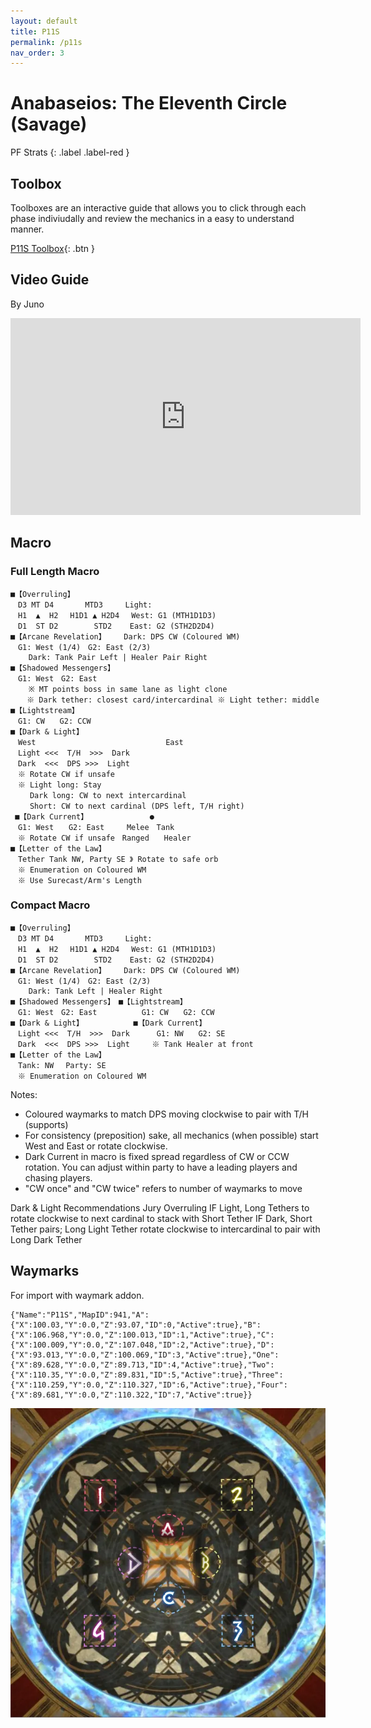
 ```yaml
---
layout: default
title: P11S
permalink: /p11s
nav_order: 3
---
```


# Anabaseios: The Eleventh Circle (Savage)

PF Strats 
{: .label .label-red }

## Toolbox

Toolboxes are an interactive guide that allows you to click through each phase indiviudally and review the mechanics in a easy to understand manner.

[P11S Toolbox](https://ff14.toolboxgaming.space/?id=738888331965861&preview=1){: .btn }

## Video Guide
By Juno

<iframe width="560" height="315" src="https://www.youtube.com/embed/P93CCTe_Qng" title="YouTube video player" frameborder="0" allow="accelerometer; autoplay; clipboard-write; encrypted-media; gyroscope; picture-in-picture; web-share" allowfullscreen></iframe>

## Macro
### Full Length Macro
```
■【Overruling】
　D3 MT D4　　　  MTD3　　　Light: 
　H1  ▲  H2　 H1D1 ▲ H2D4　 West: G1 (MTH1D1D3) 
　D1  ST D2　　　   STD2    East: G2 (STH2D2D4)
■【Arcane Revelation】    Dark: DPS CW (Coloured WM)
　G1: West (1/4)　G2: East (2/3)
    Dark: Tank Pair Left | Healer Pair Right
■【Shadowed Messengers】
　G1: West　G2: East  
    ※ MT points boss in same lane as light clone　
　  ※ Dark tether: closest card/intercardinal ※ Light tether: middle
■【Lightstream】
　G1: CW　　G2: CCW
■【Dark & Light】
　West                             East
　Light <<<  T/H  >>>  Dark
　Dark  <<<  DPS >>>  Light
　※ Rotate CW if unsafe
　※ Light long: Stay
　　 Dark long: CW to next intercardinal
　　 Short: CW to next cardinal (DPS left, T/H right)
 ■【Dark Current】　　　　　　　   ●
　G1: West　　G2: East　　　Melee　Tank
　※ Rotate CW if unsafe　Ranged　　Healer
■【Letter of the Law】
　Tether Tank NW, Party SE 》 Rotate to safe orb
　※ Enumeration on Coloured WM
　※ Use Surecast/Arm's Length
```

### Compact Macro
```
■【Overruling】
　D3 MT D4　　　  MTD3　　　Light: 
　H1  ▲  H2　 H1D1 ▲ H2D4　 West: G1 (MTH1D1D3) 
　D1  ST D2　　　   STD2    East: G2 (STH2D2D4)
■【Arcane Revelation】    Dark: DPS CW (Coloured WM)
　G1: West (1/4)　G2: East (2/3)
    Dark: Tank Left | Healer Right
■【Shadowed Messengers】　■【Lightstream】
　G1: West　G2: East　　　　　　G1: CW　　G2: CCW
■【Dark & Light】　　　　　　  ■【Dark Current】
　Light <<<  T/H  >>>  Dark　　　 G1: NW　　G2: SE　
　Dark  <<<  DPS >>>  Light　　　※ Tank Healer at front
■【Letter of the Law】
　Tank: NW　 Party: SE 
　※ Enumeration on Coloured WM
```

Notes:
- Coloured waymarks to match DPS moving clockwise to pair with T/H (supports)
- For consistency (preposition) sake, all mechanics (when possible) start West and East or rotate clockwise.
- Dark Current in macro is fixed spread regardless of CW or CCW rotation. You can adjust within party to have a leading players and chasing players.
- "CW once" and "CW twice" refers to number of waymarks to move

Dark & Light Recommendations
Jury Overruling
IF Light, Long Tethers to rotate clockwise to next cardinal to stack with Short Tether
IF Dark, Short Tether pairs; Long Light Tether rotate clockwise to intercardinal to pair with Long Dark Tether

## Waymarks
For import with waymark addon.
```
{"Name":"P11S","MapID":941,"A":{"X":100.03,"Y":0.0,"Z":93.07,"ID":0,"Active":true},"B":{"X":106.968,"Y":0.0,"Z":100.013,"ID":1,"Active":true},"C":{"X":100.009,"Y":0.0,"Z":107.048,"ID":2,"Active":true},"D":{"X":93.013,"Y":0.0,"Z":100.069,"ID":3,"Active":true},"One":{"X":89.628,"Y":0.0,"Z":89.713,"ID":4,"Active":true},"Two":{"X":110.35,"Y":0.0,"Z":89.831,"ID":5,"Active":true},"Three":{"X":110.259,"Y":0.0,"Z":110.327,"ID":6,"Active":true},"Four":{"X":89.681,"Y":0.0,"Z":110.322,"ID":7,"Active":true}}
```
![image](assets/images/diagrams/p11sWM.webp)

WHAT IS BEING ASKED
Each line of the entries that contains the word "Length" should be listed.

YOUR SOLUTION
### Full Length Macro
　※ Use Surecast/Arm's Length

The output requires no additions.